Data: Variables & Observations

  • Data can be broken up into two parts.
    1. Observations
    2. Variables
  • If need be, re-type the command you used to View your data. Then answer the following:
    • How are our observations represented in our data?
    • What does the first column tell us about our observations?
    • How often did our first observation wear a seatbelt while riding in a car?

Uncovering our Data's Structure

  • Now that we've looked at our data, let's look at how RStudio is organized.
  • RStudio's main window is composed of four panes
  • Find the pane that has a tab titled Environment and click on the tab.
    • This pane contains a list of everything that's currently available for R to use.
    • Notice that R knows we have our cdc data loaded.
  • How many students are in our cdc data set?
  • How many variables were measured for each student?

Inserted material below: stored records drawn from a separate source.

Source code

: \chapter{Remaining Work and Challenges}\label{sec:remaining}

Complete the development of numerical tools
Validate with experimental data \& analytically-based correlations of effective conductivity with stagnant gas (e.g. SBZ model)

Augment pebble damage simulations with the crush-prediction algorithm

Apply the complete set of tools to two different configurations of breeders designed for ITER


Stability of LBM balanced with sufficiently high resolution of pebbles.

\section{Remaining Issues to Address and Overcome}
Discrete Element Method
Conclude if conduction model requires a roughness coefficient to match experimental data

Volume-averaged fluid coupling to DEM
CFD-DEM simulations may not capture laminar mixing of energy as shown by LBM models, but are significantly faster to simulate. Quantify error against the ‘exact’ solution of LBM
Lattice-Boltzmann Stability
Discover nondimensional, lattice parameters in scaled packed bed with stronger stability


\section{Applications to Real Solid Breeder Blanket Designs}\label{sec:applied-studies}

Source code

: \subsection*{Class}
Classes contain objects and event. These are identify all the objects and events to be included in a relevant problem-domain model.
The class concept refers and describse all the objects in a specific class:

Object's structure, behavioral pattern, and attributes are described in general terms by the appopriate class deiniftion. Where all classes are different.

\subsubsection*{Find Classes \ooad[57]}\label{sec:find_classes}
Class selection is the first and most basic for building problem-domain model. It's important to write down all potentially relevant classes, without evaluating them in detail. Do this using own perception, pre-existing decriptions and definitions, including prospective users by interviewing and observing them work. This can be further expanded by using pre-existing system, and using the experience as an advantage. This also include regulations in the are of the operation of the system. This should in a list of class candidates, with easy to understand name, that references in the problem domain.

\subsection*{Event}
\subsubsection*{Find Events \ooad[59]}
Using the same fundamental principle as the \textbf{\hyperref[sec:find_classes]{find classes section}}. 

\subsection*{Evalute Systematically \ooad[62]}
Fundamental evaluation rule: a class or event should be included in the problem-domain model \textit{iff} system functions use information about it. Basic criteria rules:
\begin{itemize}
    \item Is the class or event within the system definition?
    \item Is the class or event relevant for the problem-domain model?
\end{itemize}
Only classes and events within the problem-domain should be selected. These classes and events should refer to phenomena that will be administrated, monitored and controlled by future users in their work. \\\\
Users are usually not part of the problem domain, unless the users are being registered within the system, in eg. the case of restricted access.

Type the following commands into the console

dim(cdc)
nrow(cdc)
ncol(cdc)
names(cdc)
  • Which of these functions tell us the number of observations in our data?
  • Which of these functions tell us the number of variables?

First Steps

  • Typing commands into the console is your first step into the larger world of programming or coding (terms which are often used interchangeably).
  • Coding is all about learning how to send instructions to your computer.
    • We call the way we speak to the coding language, syntax.
  • Capitalization, spelling and punctuation are REALLY important.

Syntax matters

  • Run the following commands and write down what happens after each. Which does R understand?
Names(cdc)
NAMES(cdc)
names(cdc)
names(CDC)

R's most important syntax

function (y~x, data = ____ )

  • Search through the different panes. Find and then click on the Plots tab.
    • To get back to the slides, find and then click on the Viewer tab.

Syntax in action

function (y~x, data = ____ )

  • Which one of these plots would be useful for answering the question: Is it unusual for students in the CDC dataset to be taller than 1.8 meters?
histogram(~height, data = cdc)
bargraph(~drive_text, data = cdc)
xyplot(weight~height, data = cdc)
  • Do you think it's unusual for students in the data to be taller than 1.8 meters? Why or why not?

On your own:

  • After completing the lab, answer the following questions:
    • What is public health and do we collect data about it?
    • How do you think our data was collected? Does it include every high school aged student in the US?
    • How might the CDC use this data? Who else could benefit from using this data?
    • Write the code to visualize the distribution of weights of the students in the CDC data with a histogram. What is the typical weight?
    • Write the code to create a bargraph to visualize the distribution of how often students ate fruit. About how many students did not eat fruit over the previous 7 days?